1. Chemtrade Logistics Income Fund
Chemtrade Logistics Income Fund (TSX:CHE.UN) is one of the world’s leading providers of industrial chemicals and related services. Its chemical offerings include sulfuric acid, sodium nitrate, and liquid sulfur dioxide, and its service offerings include spent acid processing services, by-product processing, and waste streams.
It pays a monthly distribution of $0.10 per share, or $1.20 per share annually, which gives its stock a yield of about 6.6% at today’s levels.
Investors should also make the following two notes.
First, Chemtrade has maintained its current annual distribution rate since 2007.

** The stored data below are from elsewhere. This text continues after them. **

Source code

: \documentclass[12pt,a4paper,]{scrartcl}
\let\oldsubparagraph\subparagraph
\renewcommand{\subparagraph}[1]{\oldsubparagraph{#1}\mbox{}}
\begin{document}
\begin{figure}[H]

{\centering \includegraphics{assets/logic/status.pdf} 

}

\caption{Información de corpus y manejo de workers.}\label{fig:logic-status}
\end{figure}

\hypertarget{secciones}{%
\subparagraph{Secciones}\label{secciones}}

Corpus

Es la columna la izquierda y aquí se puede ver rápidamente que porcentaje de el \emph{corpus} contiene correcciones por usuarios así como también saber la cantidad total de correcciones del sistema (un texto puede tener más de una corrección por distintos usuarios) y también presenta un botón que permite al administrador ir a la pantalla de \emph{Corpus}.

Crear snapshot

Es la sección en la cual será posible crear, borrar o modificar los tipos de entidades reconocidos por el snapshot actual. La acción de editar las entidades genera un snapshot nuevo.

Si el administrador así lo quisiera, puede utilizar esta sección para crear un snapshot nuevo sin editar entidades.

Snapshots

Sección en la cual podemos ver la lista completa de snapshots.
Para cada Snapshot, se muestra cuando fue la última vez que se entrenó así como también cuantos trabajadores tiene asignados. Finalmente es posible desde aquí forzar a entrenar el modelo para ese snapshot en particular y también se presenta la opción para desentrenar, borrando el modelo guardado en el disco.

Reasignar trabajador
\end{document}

Second, I think the company’s ample amount of distributable cash after maintenance capital expenditures, including $1.97 per share in fiscal 2015 and $0.54 per share in the first quarter of fiscal 2016, will allow it to continue to maintain its current annual distribution rate for the foreseeable future.
2. Inter Pipeline Ltd.
Inter Pipeline Ltd. (TSX:IPL) is one of the largest owners of energy infrastructure assets in western Canada and Europe. Its assets include pipelines, petroleum and petrochemical storage terminals, and natural gas liquids extraction plants.

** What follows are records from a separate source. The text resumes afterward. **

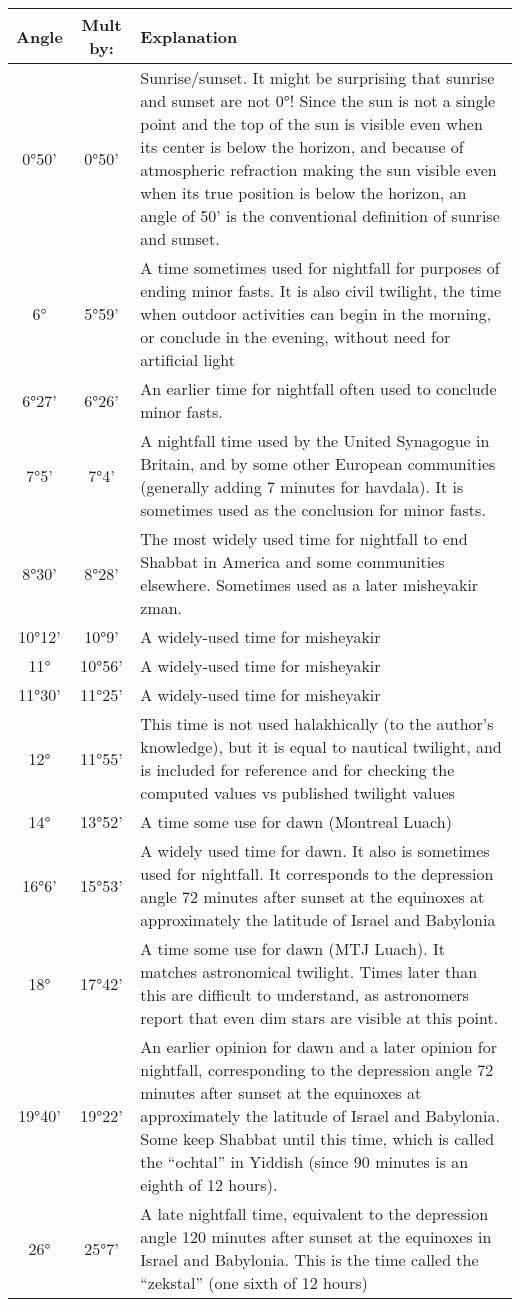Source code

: \begin{tabular}{c | c | p{}}
	Angle&Mult by:&Explanation\\\hline
	0°50'&0°50'&Sunrise/sunset. It might be surprising that sunrise and sunset are not 0°! Since the sun is not a single point and the top of the sun is visible even when its center is below the horizon, and because of atmospheric refraction making the sun visible even when its true position is below the horizon, an angle of 50' is the conventional definition of sunrise and sunset.\\\hline
	6°&5°59'&A time sometimes used for nightfall for purposes of ending minor fasts.  It is also civil twilight, the time when outdoor activities can begin in the morning, or conclude in the evening, without need for artificial light\\\hline
	6°27'&6°26'
	&An earlier time for nightfall often used to conclude minor fasts.\\\hline
	7°5'&7°4'&A nightfall time used by the United Synagogue in Britain, and by some other European communities (generally adding 7 minutes for havdala). It is sometimes used as the conclusion for minor fasts.\\\hline
	8°30'&8°28'&The most widely used time for nightfall to end Shabbat in America and some communities elsewhere. Sometimes used as a later misheyakir zman.\\\hline
	10°12'&10°9'&A widely-used time for misheyakir\\\hline
	11°&10°56'&A widely-used time for misheyakir\\\hline
	11°30'&11°25'&A widely-used time for misheyakir\\\hline
	12°&11°55'&This time is not used halakhically (to the author's knowledge), but it is equal to nautical twilight, and is included for reference and for checking the computed values vs published twilight values\\\hline
	14°&13°52'&A time some use for dawn (Montreal Luach)\\\hline
	16°6'&15°53'&A widely used time for dawn. It also is sometimes used for nightfall. It corresponds to the depression angle 72 minutes after sunset at the equinoxes at approximately the latitude of Israel and Babylonia\\\hline
	18°&17°42'&A time some use for dawn (MTJ Luach). It matches astronomical twilight. Times later than this are difficult to understand, as astronomers report that even dim stars are visible at this point.\\\hline
	19°40'&19°22'&An earlier opinion for dawn and a later opinion for nightfall, corresponding to the depression angle 72 minutes after sunset at the equinoxes at approximately the latitude of Israel and Babylonia. Some keep Shabbat until this time, which is called the ``ochtal'' in Yiddish (since 90 minutes is an eighth of 12 hours).\\\hline
	26°&25°7'&A late nightfall time, equivalent to the depression angle 120 minutes after sunset at the equinoxes in Israel and Babylonia. This is the time called the ``zekstal'' (one sixth of 12 hours)\\\hline
\end{tabular}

It pays a monthly dividend of $0.13 per share, or $1.56 per share annually, which gives its stock a yield of about 6% at today’s levels.

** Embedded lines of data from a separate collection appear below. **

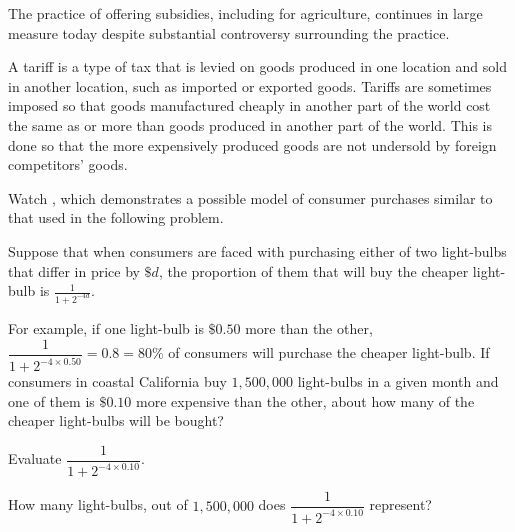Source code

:\documentclass{ximera}
\begin{document}
The practice of offering subsidies, including for agriculture, continues in large measure today despite substantial controversy surrounding the practice.

A tariff is a type of tax that is levied on goods produced in one location and sold in another location, such as imported or exported goods. Tariffs are sometimes imposed so that goods manufactured cheaply in another part of the world cost the same as or more than goods produced in another part of the world. This is done so that the more expensively produced goods are not undersold by foreign competitors' goods.

\begin{question}
Watch , which demonstrates a possible model of consumer purchases similar to that used in the following problem.

Suppose that when consumers are faced with purchasing either of two light-bulbs that differ in price by $\$d$, the proportion of them that will buy the cheaper light-bulb is $\displaystyle \frac{1}{1+2^{-4d}}$.
\begin{image}
\end{image}
For example, if one light-bulb is $\$0.50$ more than the other, $\dfrac{1}{1+2^{-4\times 0.50}}=0.8=80\%$ of consumers will purchase the cheaper light-bulb.
If consumers in coastal California buy $1,500,000$ light-bulbs in a given month and one of them is $\$0.10$ more expensive than the other, about how many of the cheaper light-bulbs will be bought?


 \begin{multipleChoice}
    \end{multipleChoice}
\begin{hint}
Evaluate $\dfrac{1}{1+2^{-4\times 0.10}}$.
\end{hint}
\begin{hint}
How many light-bulbs, out of $1,500,000$ does $\dfrac{1}{1+2^{-4\times 0.10}}$ represent?
\end{hint}

\end{question}
\end{document}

Investors should also make the following two notes.
First, Inter Pipeline’s 6.1% dividend hike in November 2015 has it on pace for 2016 to mark the eighth consecutive year in which it has raised its annual dividend payment.
Second, I think the company’s consistent growth of funds from operations attributable to shareholders, including its 5.8% year-over-year increase to $175.9 million in the first quarter of fiscal 2016, and its modest payout ratio, including 74.6% in the first quarter, will allow its streak of annual dividend increases to continue for many years to come.
3. Corus Entertainment Inc.
Corus Entertainment Inc. (TSX:CJR.B) is one of Canada’s largest media and entertainment companies. Its assets include 45 specialty television services, 39 radio stations, 15 conventional television stations, and a global content business.
It pays a monthly dividend of $0.095 per share, or $1.14 per share annually, which gives its stock a yield of about 8.9% at today’s levels.
Investors should also make the following two notes.
First, Corus’s 4.6% dividend hike in February 2015 has it on pace for fiscal 2016 to mark the 13th consecutive year in which it has raised its annual dividend payment.
Second, I think the company’s ample free cash flow generation, including $58.82 million in the first half of fiscal 2016, and its acquisition of Shaw Media Inc., which closed last month and is expected to immediately be accretive to its free cash flow, will allow its streak of annual dividend increases to continue going forward.